Many thanks to the many who discussed my "Bad dream" post about Raich yesterday, e.g. Howard Bashman, Peter Sean of Lex Communis (also here), Eve Tushnet, and Marty Lederman, writing at Scotusblog.

Am I going to give this blog a new name? Marty suggested "Clarencemania." Hmm. How about "Better than Toast"? (Does anyone remember that Thomas's English Muffins ad campaign from about 20 years ago -- "Thomas's is better than toast"?) And you'll notice that there is, and always has been, a link in my margin to the Justice Thomas Appreciation Page.

But no -- no changes here. On issues concerning the scope of federal power, Scalia has in general been a consistent New Deal Justice, full of the Spirit of '37. His critique of Humphrey's Executor in his Morrison v. Olson dissent blasted H.E. as "considered at the time the product of an activist, anti-New Deal court," and nothing in that dissent suggests that he does not share that view. (To be sure, Humphrey's Executor can never be sufficiently condemned, but I'm not sure I, personally, would have listed its anti-New Deal nature as one of its vices. In fact, I don't think H.E. is "anti-New Deal" at all, though it was anti-FDR -- but I digress.)

Scalia's Raich concurrence is also unsurprising in light of his opinion for the Court in Whitman v. American Trucking. When I published a little reflection on that case myself -- 11 Baltimore J.Env.L. 25 (2003) -- I confined myself to its positive aspect, namely, its two-fisted rejection of the Sunsteinian "new non-delegation doctrine," under which the non-delegation doctrine leaves Congress free to delegate as much as it likes, while the agencies police their own use of those powers, and the courts police the agencies' self-policing.

But American Trucking also has what I might call a "dark side," namely, its uncritical reliance on New Deal-era delegation decisions that find that phrases such as "in the public interest" give agencies sufficient guidance so that we cannot say that lawmaking has been delegated. Uh huh, and blackbirds can fly to Jupiter.

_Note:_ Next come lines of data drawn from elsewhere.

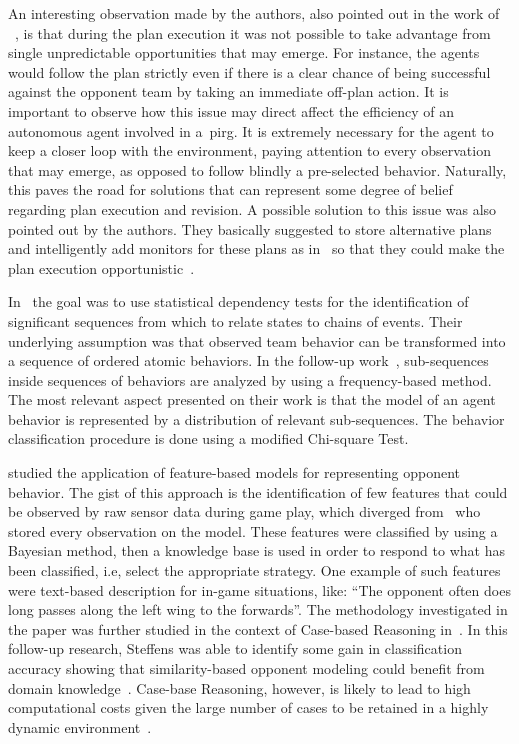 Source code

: An interesting observation made by the authors, also pointed out in the work of ~\cite{rofer_overview_2012}, is that during the plan execution it was not possible to take advantage from single unpredictable opportunities that may emerge. For instance, the agents would follow the plan strictly even if there is a clear chance of being successful against the opponent team by taking an immediate off-plan action. It is important to observe how this issue may direct affect the efficiency of an autonomous agent involved in a~\gls{pirg}. It is extremely necessary for the agent to keep a closer loop with the environment, paying attention to every observation that may emerge, as opposed to follow blindly a pre-selected behavior. Naturally, this paves the road for solutions that can represent some degree of belief regarding plan execution and revision. A possible solution to this issue was also pointed out by the authors. They basically suggested to store alternative plans and intelligently add monitors for these plans as in~\cite{veloso_rationale-based_1998} so that they could make the plan execution opportunistic~\citep{riley_coaching_2001,riley_planning_2002,rofer_overview_2012}.

In~\cite{iglesias_comparing_2006} the goal was to use statistical dependency tests for the identification of significant sequences from which to relate states to chains of events. Their underlying assumption was that observed team behavior can be transformed into a sequence of ordered atomic behaviors. In the follow-up work~\cite{burgard_classifying_2008}, sub-sequences inside sequences of behaviors are analyzed by using a frequency-based method. The most relevant aspect presented on their work is that the model of an agent behavior is represented by a distribution of relevant sub-sequences. The behavior classification procedure is done using a modified Chi-square Test.

\cite{steffens_feature-based_2003} studied the application of feature-based models for representing opponent behavior. The gist of this approach is the identification of few features that could be observed by raw sensor data during game play, which diverged from~\cite{fix_behavior_2000} who stored every observation on the model. These features were classified by using a Bayesian method, then a knowledge base is used in order to respond to what has been classified, i.e, select the appropriate strategy. One example of such features were text-based description for in-game situations, like: ``The opponent often does long passes along the left wing to the forwards''. The methodology investigated in the paper was further studied in the context of Case-based Reasoning in~\cite{steffens_similarity-based_2005}. In this follow-up research, Steffens was able to identify some gain in classification accuracy showing that similarity-based opponent modeling could benefit from domain knowledge~\citep{rofer_overview_2012}. Case-base Reasoning, however, is likely to lead to high computational costs given the large number of cases to be retained in a highly dynamic environment~\citep{ahmadi_using_2004,rofer_overview_2012}.


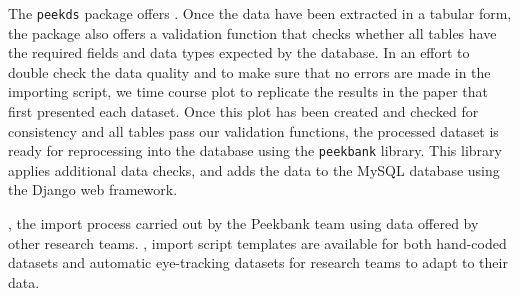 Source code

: \documentclass[
  english,
  man,floatsintext]{apa6}
\providecommand{\DIFaddtex}[1]{{\protect\color{blue}{#1}}} %
\providecommand{\DIFdeltex}[1]{}                      %
\providecommand{\DIFaddbegin}{} %
\providecommand{\DIFaddend}{} %
\providecommand{\DIFdelbegin}{} %
\providecommand{\DIFdelend}{} %
\providecommand{\DIFadd}[1]{\texorpdfstring{\DIFaddtex{#1}}{#1}} %
\providecommand{\DIFdel}[1]{\texorpdfstring{\DIFdeltex{#1}}{}} %
\newcommand{\DIFscaledelfig}{0.5}
\newlength{\DIFdelgraphicswidth} %
\newlength{\DIFdelgraphicsheight} %
\newcommand{\DIFaddincludegraphics}[2][]{{\color{blue}\fbox{\DIFOincludegraphics[#1]{#2}}}} %
\newcommand{\DIFdelincludegraphics}[2][]{%
\sbox{\DIFdelgraphicsbox}{\DIFOincludegraphics[#1]{#2}}%
\settoboxwidth{\DIFdelgraphicswidth}{\DIFdelgraphicsbox} %
\settoboxtotalheight{\DIFdelgraphicsheight}{\DIFdelgraphicsbox} %
\scalebox{\DIFscaledelfig}{%
\parbox[b]{\DIFdelgraphicswidth}{\usebox{\DIFdelgraphicsbox}\\[-\baselineskip] \rule{\DIFdelgraphicswidth}{0em}}\llap{\resizebox{\DIFdelgraphicswidth}{\DIFdelgraphicsheight}{%
\setlength{\unitlength}{\DIFdelgraphicswidth}%
\begin{picture}(1,1)%
\thicklines\linethickness{2pt} %
{\color[rgb]{1,0,0}\put(0,0){\framebox(1,1){}}}%
{\color[rgb]{1,0,0}\put(0,0){\line( 1,1){1}}}%
{\color[rgb]{1,0,0}\put(0,1){\line(1,-1){1}}}%
\end{picture}%
}\hspace*{3pt}}} %
} %
\DeclareRobustCommand{\DIFaddbegin}{\DIFOaddbegin \let\includegraphics\DIFaddincludegraphics} %
\DeclareRobustCommand{\DIFaddend}{\DIFOaddend \let\includegraphics\DIFOincludegraphics} %
\DeclareRobustCommand{\DIFdelbegin}{\DIFOdelbegin \let\includegraphics\DIFdelincludegraphics} %
\DeclareRobustCommand{\DIFdelend}{\DIFOaddend \let\includegraphics\DIFOincludegraphics} %
\begin{document}
\DIFadd{Many of the specific operations involved in importing a dataset can be abstracted across datasets.
}\DIFaddend The \texttt{peekds} package offers \DIFdelbegin \DIFdel{functions to extract the above data}\DIFdelend \DIFaddbegin \DIFadd{a library of these functions}\DIFaddend .
Once the data have been extracted in a tabular form, the package also offers a validation function that checks whether all tables have the required fields and data types expected by the database.
In an effort to double check the data quality and to make sure that no errors are made in the importing script, we \DIFdelbegin \DIFdel{create a }\DIFdelend \DIFaddbegin \DIFadd{also typically perform a visual check of the import process, creating a }\DIFaddend time course plot \DIFdelbegin \DIFdel{based on our processed tables }\DIFdelend to replicate the results in the paper that first presented each dataset\DIFdelbegin \DIFdel{as part of the import procedure}\DIFdelend .
Once this plot has been created and checked for consistency and all tables pass our validation functions, the processed dataset is ready for reprocessing into the database using the \texttt{peekbank} library.
This library applies additional data checks, and adds the data to the MySQL database using the Django web framework.

\DIFdelbegin \DIFdel{Currently}\DIFdelend \DIFaddbegin \DIFadd{To date}\DIFaddend , the import process \DIFdelbegin \DIFdel{is }\DIFdelend \DIFaddbegin \DIFadd{has been }\DIFaddend carried out by the Peekbank team using data offered by other research teams.
\DIFdelbegin \DIFdel{In the future, we hope to allow research teams to carry out their own import processes with checks from the Peekbank team before reprocessing.
To this end}\DIFdelend \DIFaddbegin \DIFadd{Data contributors are also welcome to provide import scripts to facilitate contribution.
However, creating these scripts requires familiarity with both R scripting and the specific Peekbank schema, and writing an import script can be somewhat time-consuming in practice.
To support future data contributions}\DIFaddend , import script templates \DIFaddbegin \DIFadd{and examples }\DIFaddend are available for both hand-coded datasets and automatic eye-tracking datasets for research teams to adapt to their data.
\DIFaddbegin \DIFadd{These import templates walk researchers through each step of data processing using example datasets from Peekbank and include explanations of key decision points, examples of how to use various helper functions available in }\texttt{\DIFadd{peekds}}\DIFadd{, and further details about the database schema.
}\DIFaddend 
\end{document}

My point here is, if those 1940s delegate-your-buns-off cases are good law, there's no reason by Wickard isn't too. Except -- they shouldn't be, and it shouldn't.

For further clarification on why I remain a Ninomaniac, come to SEAALS this year and listen to my paper on "Justice Scalia and the Jurisprudence of Tradition."

:: David Wagner 2:04 PM [+] ::
...
:: Monday, June 06, 2005 ::
The Court's other opinion today, Spector v. Norwegian Cruise Line, produced one of these:
Kennedy, J., announced the judgment of the Court and delivered the opinion of the Court with respect to Parts I, II—A—1, and II—B—2, in which Stevens, Souter, Ginsburg, and Breyer, JJ., joined, an opinion with respect to Parts II—A—2, II—B—1, II—B—3, and III—B, in which Stevens and Souter, JJ., joined, and an opinion with respect to Part III—A, in which Stevens, Souter, and Thomas, JJ., joined. Ginsburg, J., filed an opinion concurring in part and concurring in the judgment, in which Breyer, J., joined. Thomas, J., filed an opinion concurring in part, dissenting in part, and concurring in the judgment in part. Scalia, J., filed a dissenting opinion, in which Rehnquist, C. J., and O’Connor, J., joined, and in which Thomas, J., joined with respect to Part I—A.
And a good time was had by all.

:: David Wagner 10:46 PM [+] ::
...
On a happier note than just below, I've just returned from the 15th annual conference of University Faculty for Life, held this year at Ave Maria School of Law.

This is an organization that deserves to be better known. It is not just for law profs, and I benefited from interacting on pro-life issues with philosophers, nursing teachers, literary scholars, communications profs, and at least one Straussian!

:: David Wagner 4:04 PM [+] ::
...
Bad dream: in Gonzalez v. Raich, Court turns Lopez and Morrison into outliers, bolsters the nonsensical "aggregation" doctrine of Wickard -- and does all this with a Scalia concurrence!

Dissents are provided by Justices O'Connor and Thomas, with the Chief and Thomas concurring in most of O'Connor's dissent.

This is the much-discussed "medical marijuana" case, but I am one of those who have seen it along as primarily a Commerce Clause case, posing not the question, is medical marijuana a good idea, but the question, will the Court's recent rediscovery of judicially enforceable limits on Congress's Commerce Clause powers continue, or be halted? The answer: halted, with a Scalia concurrence.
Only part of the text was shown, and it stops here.